- Problem
Your output must reproduce all the records below precisely and contain no pictures.

Source texts of formatted documents:
↓
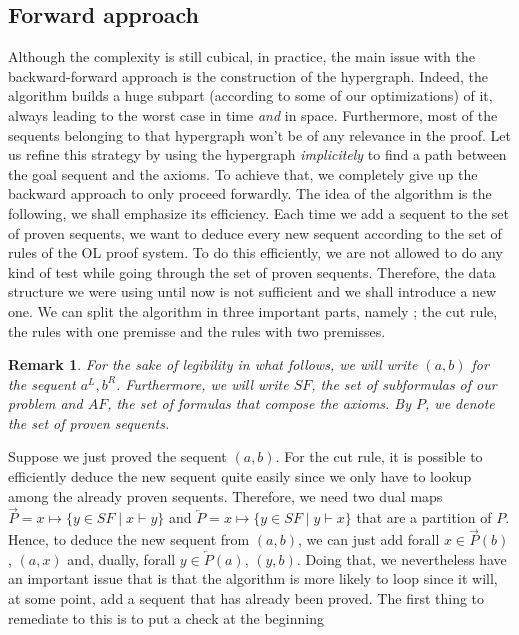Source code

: \documentclass[a4paper, 11pt]{article}
\newtheorem*{remark}{Remark}
\begin{document}
    \subsection{Forward approach}
    Although the complexity is still cubical, in practice, the main issue with the backward-forward 
    approach is the construction of the hypergraph. Indeed,
    the algorithm builds a huge subpart (according to some of our optimizations) of it, always leading 
    to the worst case in time \textit{and} in space. Furthermore, most of the sequents belonging to 
    that hypergraph won't be of any relevance in the proof. Let us refine this strategy by using the
    hypergraph \textit{implicitely} to find a path between the goal sequent and the axioms. To achieve
    that, we completely give up the backward approach to only proceed forwardly. 
    The idea of the algorithm is the following, we shall emphasize its efficiency.
    Each time we add a sequent to the set of proven sequents, we want to deduce every new sequent
    according to the set of rules of the OL proof system.
    To do this efficiently, we are not allowed to do any kind of test while going through the set of
    proven sequents. Therefore, the data structure we were using until now is not sufficient
    and we shall introduce a new one. We can split the algorithm in three important parts, namely ;
    the cut rule, the rules with one premisse and the rules with two premisses. 
    \begin{remark}
	For the sake of legibility in what follows, we will write $(a,b)$ for the sequent $a^L,b^R$. 
	    Furthermore,
	    we will write $SF$, the set of subformulas of our problem and $AF$, the set of formulas
	    that compose the axioms. By $P$, we denote the set of proven sequents.
    \end{remark} 
    Suppose we just proved the sequent $(a,b)$. For the cut rule,
    it is possible to efficiently deduce the new sequent quite easily since we only have to
    lookup among the already proven sequents. Therefore, we need two dual maps 
    $\overrightarrow{P}=x\mapsto\{y\in SF\mid x\vdash y\}$ and
    $\overleftarrow{P}=x\mapsto\{y\in SF\mid y\vdash x\}$ that are a partition of $P$. Hence, to deduce
    the new sequent from $(a,b)$, we can just add forall $x\in\overrightarrow{P}(b)$, $(a,x)$ and,
    dually, forall $y\in\overleftarrow{P}(a)$, $(y,b)$. Doing that, we nevertheless have an important
    issue that is that the algorithm is more likely to loop since it will, at some point, add a sequent
    that has already been proved. The first thing to remediate to this is to put a check at the beginning
\end{document}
↑
- Task solution
Source code

: \documentclass[a4paper, 11pt]{article}
\newtheorem*{remark}{Remark}
\begin{document}
    \subsection{Forward approach}
    Although the complexity is still cubical, in practice, the main issue with the backward-forward 
    approach is the construction of the hypergraph. Indeed,
    the algorithm builds a huge subpart (according to some of our optimizations) of it, always leading 
    to the worst case in time \textit{and} in space. Furthermore, most of the sequents belonging to 
    that hypergraph won't be of any relevance in the proof. Let us refine this strategy by using the
    hypergraph \textit{implicitely} to find a path between the goal sequent and the axioms. To achieve
    that, we completely give up the backward approach to only proceed forwardly. 
    The idea of the algorithm is the following, we shall emphasize its efficiency.
    Each time we add a sequent to the set of proven sequents, we want to deduce every new sequent
    according to the set of rules of the OL proof system.
    To do this efficiently, we are not allowed to do any kind of test while going through the set of
    proven sequents. Therefore, the data structure we were using until now is not sufficient
    and we shall introduce a new one. We can split the algorithm in three important parts, namely ;
    the cut rule, the rules with one premisse and the rules with two premisses. 
    \begin{remark}
	For the sake of legibility in what follows, we will write $(a,b)$ for the sequent $a^L,b^R$. 
	    Furthermore,
	    we will write $SF$, the set of subformulas of our problem and $AF$, the set of formulas
	    that compose the axioms. By $P$, we denote the set of proven sequents.
    \end{remark} 
    Suppose we just proved the sequent $(a,b)$. For the cut rule,
    it is possible to efficiently deduce the new sequent quite easily since we only have to
    lookup among the already proven sequents. Therefore, we need two dual maps 
    $\overrightarrow{P}=x\mapsto\{y\in SF\mid x\vdash y\}$ and
    $\overleftarrow{P}=x\mapsto\{y\in SF\mid y\vdash x\}$ that are a partition of $P$. Hence, to deduce
    the new sequent from $(a,b)$, we can just add forall $x\in\overrightarrow{P}(b)$, $(a,x)$ and,
    dually, forall $y\in\overleftarrow{P}(a)$, $(y,b)$. Doing that, we nevertheless have an important
    issue that is that the algorithm is more likely to loop since it will, at some point, add a sequent
    that has already been proved. The first thing to remediate to this is to put a check at the beginning
\end{document}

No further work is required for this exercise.